"""

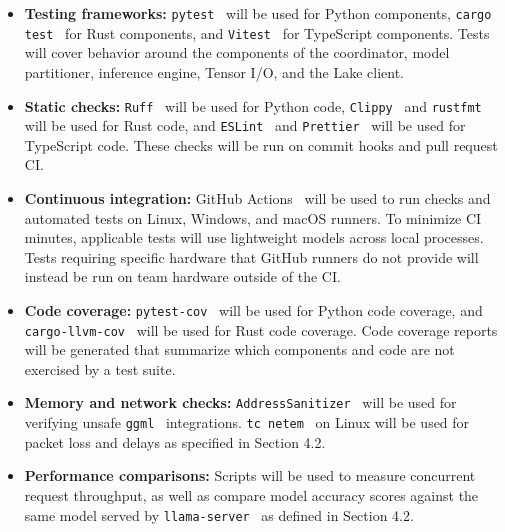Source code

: \documentclass[12pt, titlepage]{article}
\begin{document}
\begin{itemize}
  \item \textbf{Testing frameworks:}
  \texttt{pytest}~\citep{Pytest} will be used for Python components, \texttt{cargo test}~\citep{CargoTest} for Rust components, and \texttt{Vitest}~\citep{Vitest} for TypeScript components. Tests will cover behavior around the components of the coordinator, model partitioner, inference engine, Tensor I/O, and the Lake client.

  \item \textbf{Static checks:}
  \texttt{Ruff}~\citep{Ruff} will be used for Python code, \texttt{Clippy}~\citep{Clippy} and \texttt{rustfmt}~\citep{Rustfmt} will be used for Rust code, and \texttt{ESLint}~\citep{ESLint} and \texttt{Prettier}~\citep{Prettier} will be used for TypeScript code. These checks will be run on commit hooks and pull request CI.

  \item \textbf{Continuous integration:}
  GitHub Actions~\citep{GitHubActions} will be used to run checks and automated tests on Linux, Windows, and macOS runners. To minimize CI minutes, applicable tests will use lightweight models across local processes. Tests requiring specific hardware that GitHub runners do not provide will instead be run on team hardware outside of the CI.

  \item \textbf{Code coverage:}
  \texttt{pytest-cov}~\citep{PytestCov} will be used for Python code coverage, and \texttt{cargo-llvm-cov}~\citep{CargoLlvmCov} will be used for Rust code coverage. Code coverage reports will be generated that summarize which components and code are not exercised by a test suite.

  \item \textbf{Memory and network checks:}
  \texttt{AddressSanitizer}~\citep{AddressSanitizer} will be used for verifying unsafe \texttt{ggml}~\citep{Ggml} integrations. \texttt{tc netem}~\citep{TcNetem} on Linux will be used for packet loss and delays as specified in Section 4.2.

  \item \textbf{Performance comparisons:}
  Scripts will be used to measure concurrent request throughput, as well as compare model accuracy scores against the same model served by \texttt{llama-server}~\citep{LlamaCpp} as defined in Section 4.2.
\end{itemize}
\end{document}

"""

--- Your assignment ---
If a line in the data above holds the string "Python", report that line.

--- Response area ---
  \texttt{pytest}~\citep{Pytest} will be used for Python components, \texttt{cargo test}~\citep{CargoTest} for Rust components, and \texttt{Vitest}~\citep{Vitest} for TypeScript components. Tests will cover behavior around the components of the coordinator, model partitioner, inference engine, Tensor I/O, and the Lake client.
  \texttt{Ruff}~\citep{Ruff} will be used for Python code, \texttt{Clippy}~\citep{Clippy} and \texttt{rustfmt}~\citep{Rustfmt} will be used for Rust code, and \texttt{ESLint}~\citep{ESLint} and \texttt{Prettier}~\citep{Prettier} will be used for TypeScript code. These checks will be run on commit hooks and pull request CI.
  \texttt{pytest-cov}~\citep{PytestCov} will be used for Python code coverage, and \texttt{cargo-llvm-cov}~\citep{CargoLlvmCov} will be used for Rust code coverage. Code coverage reports will be generated that summarize which components and code are not exercised by a test suite.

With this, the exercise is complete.